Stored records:
---+---

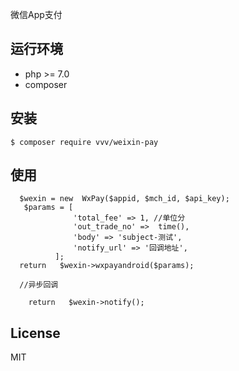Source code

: 

微信App支付
## 运行环境

- php >= 7.0
- composer

## 安装

```Shell
$ composer require vvv/weixin-pay
```
## 使用
```
  $wexin = new  WxPay($appid, $mch_id, $api_key);
   $params = [
              'total_fee' => 1, //单位分
              'out_trade_no' =>  time(),
              'body' => 'subject-测试',
              'notify_url' => '回调地址',
          ];
  return   $wexin->wxpayandroid($params);
  
  //异步回调
  
    return   $wexin->notify();

```

## License

MIT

---+---

### Task instructions
Whenever "wexin" occurs in a line above, copy that line.

### Solution below
  $wexin = new  WxPay($appid, $mch_id, $api_key);
  return   $wexin->wxpayandroid($params);
    return   $wexin->notify();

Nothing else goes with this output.